>>
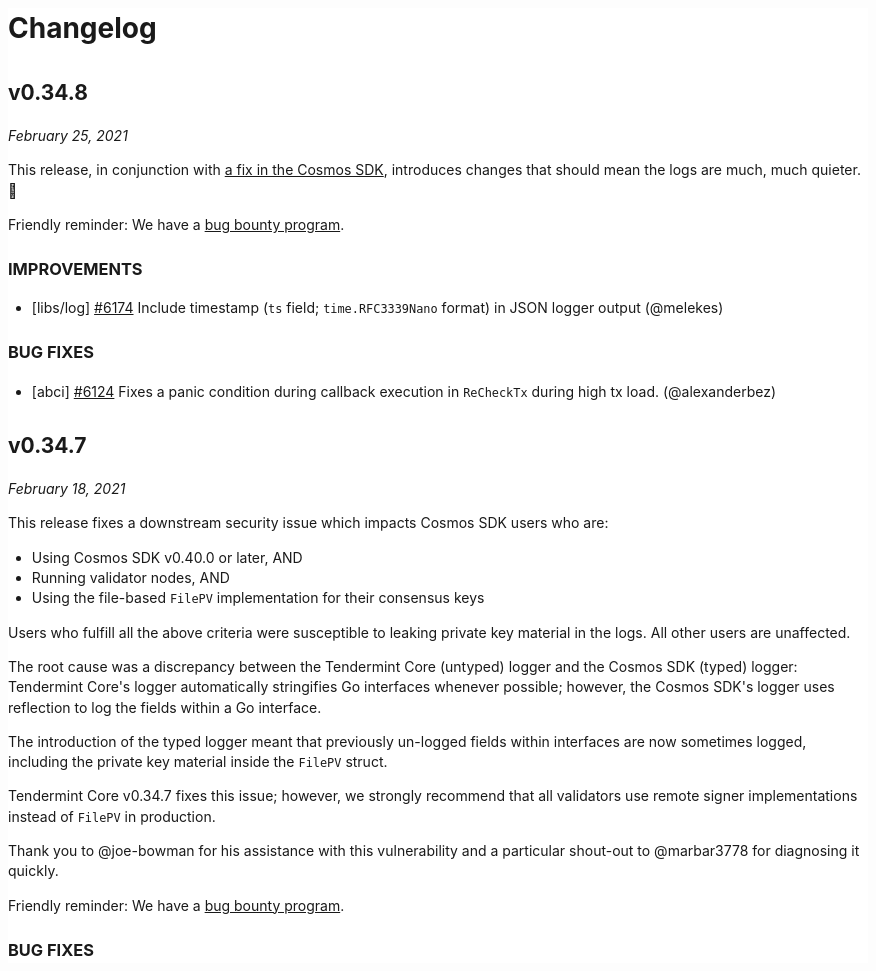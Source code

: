# Changelog

## v0.34.8

*February 25, 2021*

This release, in conjunction with [a fix in the Cosmos SDK](https://github.com/cosmos/cosmos-sdk/pull/8641),
introduces changes that should mean the logs are much, much quieter. 🎉

Friendly reminder: We have a [bug bounty program](https://hackerone.com/tendermint).

### IMPROVEMENTS

- [libs/log] [\#6174](https://github.com/klyed/tendermint/issues/6174) Include timestamp (`ts` field; `time.RFC3339Nano` format) in JSON logger output (@melekes)

### BUG FIXES

- [abci] [\#6124](https://github.com/klyed/tendermint/issues/6124) Fixes a panic condition during callback execution in `ReCheckTx` during high tx load. (@alexanderbez)

## v0.34.7

*February 18, 2021*

This release fixes a downstream security issue which impacts Cosmos SDK
users who are:

* Using Cosmos SDK v0.40.0 or later, AND
* Running validator nodes, AND
* Using the file-based `FilePV` implementation for their consensus keys

Users who fulfill all the above criteria were susceptible to leaking
private key material in the logs. All other users are unaffected.

The root cause was a discrepancy
between the Tendermint Core (untyped) logger and the Cosmos SDK (typed) logger:
Tendermint Core's logger automatically stringifies Go interfaces whenever possible;
however, the Cosmos SDK's logger uses reflection to log the fields within a Go interface.

The introduction of the typed logger meant that previously un-logged fields within
interfaces are now sometimes logged, including the private key material inside the
`FilePV` struct.

Tendermint Core v0.34.7 fixes this issue; however, we strongly recommend that all validators
use remote signer implementations instead of `FilePV` in production.

Thank you to @joe-bowman for his assistance with this vulnerability and a particular
shout-out to @marbar3778 for diagnosing it quickly.

Friendly reminder: We have a [bug bounty program](https://hackerone.com/tendermint).

### BUG FIXES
<<
▸ What to do
For each line above that holds the string "logs", provide a copy of that line.

▸ Response to the task
introduces changes that should mean the logs are much, much quieter. 🎉
private key material in the logs. All other users are unaffected.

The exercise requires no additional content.